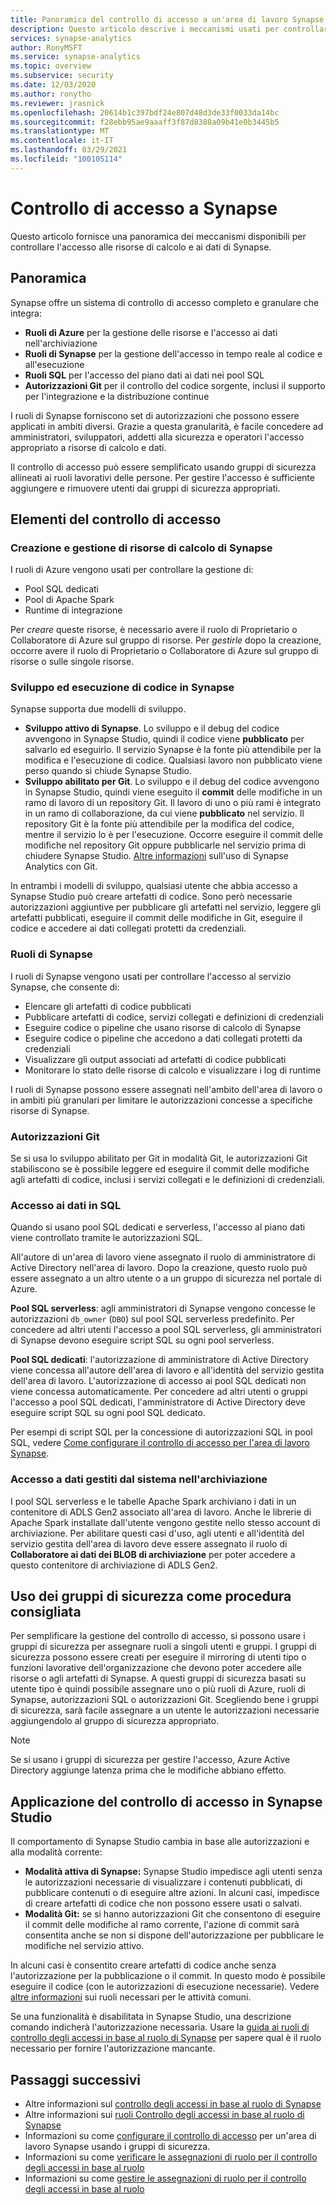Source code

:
 ```yaml
---
title: Panoramica del controllo di accesso a un'area di lavoro Synapse
description: Questo articolo descrive i meccanismi usati per controllare l'accesso a un'area di lavoro Synapse e alle risorse e gli artefatti del codice che contiene.
services: synapse-analytics
author: RonyMSFT
ms.service: synapse-analytics
ms.topic: overview
ms.subservice: security
ms.date: 12/03/2020
ms.author: ronytho
ms.reviewer: jrasnick
ms.openlocfilehash: 20614b1c397bdf24e807d48d3de33f0033da14bc
ms.sourcegitcommit: f28ebb95ae9aaaff3f87d8388a09b41e0b3445b5
ms.translationtype: MT
ms.contentlocale: it-IT
ms.lasthandoff: 03/29/2021
ms.locfileid: "100105114"
---
```

# <a name="synapse-access-control"></a>Controllo di accesso a Synapse 

Questo articolo fornisce una panoramica dei meccanismi disponibili per controllare l'accesso alle risorse di calcolo e ai dati di Synapse.  

## <a name="overview"></a>Panoramica

Synapse offre un sistema di controllo di accesso completo e granulare che integra: 
- **Ruoli di Azure** per la gestione delle risorse e l'accesso ai dati nell'archiviazione 
- **Ruoli di Synapse** per la gestione dell'accesso in tempo reale al codice e all'esecuzione 
- **Ruoli SQL** per l'accesso del piano dati ai dati nei pool SQL 
- **Autorizzazioni Git** per il controllo del codice sorgente, inclusi il supporto per l'integrazione e la distribuzione continue  

I ruoli di Synapse forniscono set di autorizzazioni che possono essere applicati in ambiti diversi. Grazie a questa granularità, è facile concedere ad amministratori, sviluppatori, addetti alla sicurezza e operatori l'accesso appropriato a risorse di calcolo e dati.

Il controllo di accesso può essere semplificato usando gruppi di sicurezza allineati ai ruoli lavorativi delle persone. Per gestire l'accesso è sufficiente aggiungere e rimuovere utenti dai gruppi di sicurezza appropriati.

## <a name="access-control-elements"></a>Elementi del controllo di accesso

### <a name="creating-and-managing-synapse-compute-resources"></a>Creazione e gestione di risorse di calcolo di Synapse

I ruoli di Azure vengono usati per controllare la gestione di: 
- Pool SQL dedicati 
- Pool di Apache Spark 
- Runtime di integrazione 

Per *creare* queste risorse, è necessario avere il ruolo di Proprietario o Collaboratore di Azure sul gruppo di risorse. Per *gestirle* dopo la creazione, occorre avere il ruolo di Proprietario o Collaboratore di Azure sul gruppo di risorse o sulle singole risorse. 

### <a name="developing-and-executing-code-in-synapse"></a>Sviluppo ed esecuzione di codice in Synapse 

Synapse supporta due modelli di sviluppo.

- **Sviluppo attivo di Synapse**. Lo sviluppo e il debug del codice avvengono in Synapse Studio, quindi il codice viene **pubblicato** per salvarlo ed eseguirlo.  Il servizio Synapse è la fonte più attendibile per la modifica e l'esecuzione di codice.  Qualsiasi lavoro non pubblicato viene perso quando si chiude Synapse Studio.  
- **Sviluppo abilitato per Git**. Lo sviluppo e il debug del codice avvengono in Synapse Studio, quindi viene eseguito il **commit** delle modifiche in un ramo di lavoro di un repository Git. Il lavoro di uno o più rami è integrato in un ramo di collaborazione, da cui viene **pubblicato** nel servizio. Il repository Git è la fonte più attendibile per la modifica del codice, mentre il servizio lo è per l'esecuzione. Occorre eseguire il commit delle modifiche nel repository Git oppure pubblicarle nel servizio prima di chiudere Synapse Studio. [Altre informazioni](../cicd/continuous-integration-deployment.md) sull'uso di Synapse Analytics con Git.

In entrambi i modelli di sviluppo, qualsiasi utente che abbia accesso a Synapse Studio può creare artefatti di codice. Sono però necessarie autorizzazioni aggiuntive per pubblicare gli artefatti nel servizio, leggere gli artefatti pubblicati, eseguire il commit delle modifiche in Git, eseguire il codice e accedere ai dati collegati protetti da credenziali.

### <a name="synapse-roles"></a>Ruoli di Synapse

I ruoli di Synapse vengono usati per controllare l'accesso al servizio Synapse, che consente di: 
- Elencare gli artefatti di codice pubblicati 
- Pubblicare artefatti di codice, servizi collegati e definizioni di credenziali
- Eseguire codice o pipeline che usano risorse di calcolo di Synapse
- Eseguire codice o pipeline che accedono a dati collegati protetti da credenziali
- Visualizzare gli output associati ad artefatti di codice pubblicati
- Monitorare lo stato delle risorse di calcolo e visualizzare i log di runtime

I ruoli di Synapse possono essere assegnati nell'ambito dell'area di lavoro o in ambiti più granulari per limitare le autorizzazioni concesse a specifiche risorse di Synapse.

### <a name="git-permissions"></a>Autorizzazioni Git

Se si usa lo sviluppo abilitato per Git in modalità Git, le autorizzazioni Git stabiliscono se è possibile leggere ed eseguire il commit delle modifiche agli artefatti di codice, inclusi i servizi collegati e le definizioni di credenziali.   
   
### <a name="accessing-data-in-sql"></a>Accesso ai dati in SQL

Quando si usano pool SQL dedicati e serverless, l'accesso al piano dati viene controllato tramite le autorizzazioni SQL. 

All'autore di un'area di lavoro viene assegnato il ruolo di amministratore di Active Directory nell'area di lavoro. Dopo la creazione, questo ruolo può essere assegnato a un altro utente o a un gruppo di sicurezza nel portale di Azure.

**Pool SQL serverless**: agli amministratori di Synapse vengono concesse le autorizzazioni `db_owner` (`DBO`) sul pool SQL serverless predefinito. Per concedere ad altri utenti l'accesso a pool SQL serverless, gli amministratori di Synapse devono eseguire script SQL su ogni pool serverless.  

**Pool SQL dedicati**: l'autorizzazione di amministratore di Active Directory viene concessa all'autore dell'area di lavoro e all'identità del servizio gestita dell'area di lavoro.  L'autorizzazione di accesso ai pool SQL dedicati non viene concessa automaticamente. Per concedere ad altri utenti o gruppi l'accesso a pool SQL dedicati, l'amministratore di Active Directory deve eseguire script SQL su ogni pool SQL dedicato.

Per esempi di script SQL per la concessione di autorizzazioni SQL in pool SQL, vedere [Come configurare il controllo di accesso per l'area di lavoro Synapse](./how-to-set-up-access-control.md).  

 ### <a name="accessing-system-managed-data-in-storage"></a>Accesso a dati gestiti dal sistema nell'archiviazione

I pool SQL serverless e le tabelle Apache Spark archiviano i dati in un contenitore di ADLS Gen2 associato all'area di lavoro. Anche le librerie di Apache Spark installate dall'utente vengono gestite nello stesso account di archiviazione. Per abilitare questi casi d'uso, agli utenti e all'identità del servizio gestita dell'area di lavoro deve essere assegnato il ruolo di **Collaboratore ai dati dei BLOB di archiviazione** per poter accedere a questo contenitore di archiviazione di ADLS Gen2.  

## <a name="using-security-groups-as-a-best-practice"></a>Uso dei gruppi di sicurezza come procedura consigliata

Per semplificare la gestione del controllo di accesso, si possono usare i gruppi di sicurezza per assegnare ruoli a singoli utenti e gruppi. I gruppi di sicurezza possono essere creati per eseguire il mirroring di utenti tipo o funzioni lavorative dell'organizzazione che devono poter accedere alle risorse o agli artefatti di Synapse.  A questi gruppi di sicurezza basati su utente tipo è quindi possibile assegnare uno o più ruoli di Azure, ruoli di Synapse, autorizzazioni SQL o autorizzazioni Git. Scegliendo bene i gruppi di sicurezza, sarà facile assegnare a un utente le autorizzazioni necessarie aggiungendolo al gruppo di sicurezza appropriato. 

>[!Note]
>Se si usano i gruppi di sicurezza per gestire l'accesso, Azure Active Directory aggiunge latenza prima che le modifiche abbiano effetto. 

## <a name="access-control-enforcement-in-synapse-studio"></a>Applicazione del controllo di accesso in Synapse Studio

Il comportamento di Synapse Studio cambia in base alle autorizzazioni e alla modalità corrente:
- **Modalità attiva di Synapse:** Synapse Studio impedisce agli utenti senza le autorizzazioni necessarie di visualizzare i contenuti pubblicati, di pubblicare contenuti o di eseguire altre azioni.  In alcuni casi, impedisce di creare artefatti di codice che non possono essere usati o salvati. 
- **Modalità Git:** se si hanno autorizzazioni Git che consentono di eseguire il commit delle modifiche al ramo corrente, l'azione di commit sarà consentita anche se non si dispone dell'autorizzazione per pubblicare le modifiche nel servizio attivo.  

In alcuni casi è consentito creare artefatti di codice anche senza l'autorizzazione per la pubblicazione o il commit. In questo modo è possibile eseguire il codice (con le autorizzazioni di esecuzione necessarie). Vedere [altre informazioni](./synapse-workspace-understand-what-role-you-need.md) sui ruoli necessari per le attività comuni. 

Se una funzionalità è disabilitata in Synapse Studio, una descrizione comando indicherà l'autorizzazione necessaria. Usare la [guida ai ruoli di controllo degli accessi in base al ruolo di Synapse](./synapse-workspace-synapse-rbac-roles.md#synapse-rbac-actions-and-the-roles-that-permit-them) per sapere qual è il ruolo necessario per fornire l'autorizzazione mancante.


## <a name="next-steps"></a>Passaggi successivi

- Altre informazioni sul [controllo degli accessi in base al ruolo di Synapse](./synapse-workspace-synapse-rbac.md)
- Altre informazioni sui [ruoli Controllo degli accessi in base al ruolo di Synapse](./synapse-workspace-synapse-rbac-roles.md)
- Informazioni su come [configurare il controllo di accesso](./how-to-set-up-access-control.md) per un'area di lavoro Synapse usando i gruppi di sicurezza.
- Informazioni su come [verificare le assegnazioni di ruolo per il controllo degli accessi in base al ruolo](./how-to-review-synapse-rbac-role-assignments.md)
- Informazioni su come [gestire le assegnazioni di ruolo per il controllo degli accessi in base al ruolo](./how-to-manage-synapse-rbac-role-assignments.md)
───
• _What you will do_
Across the listing, count the lines that contain "Active". Nothing but the number should be returned.

• _Final answer_
3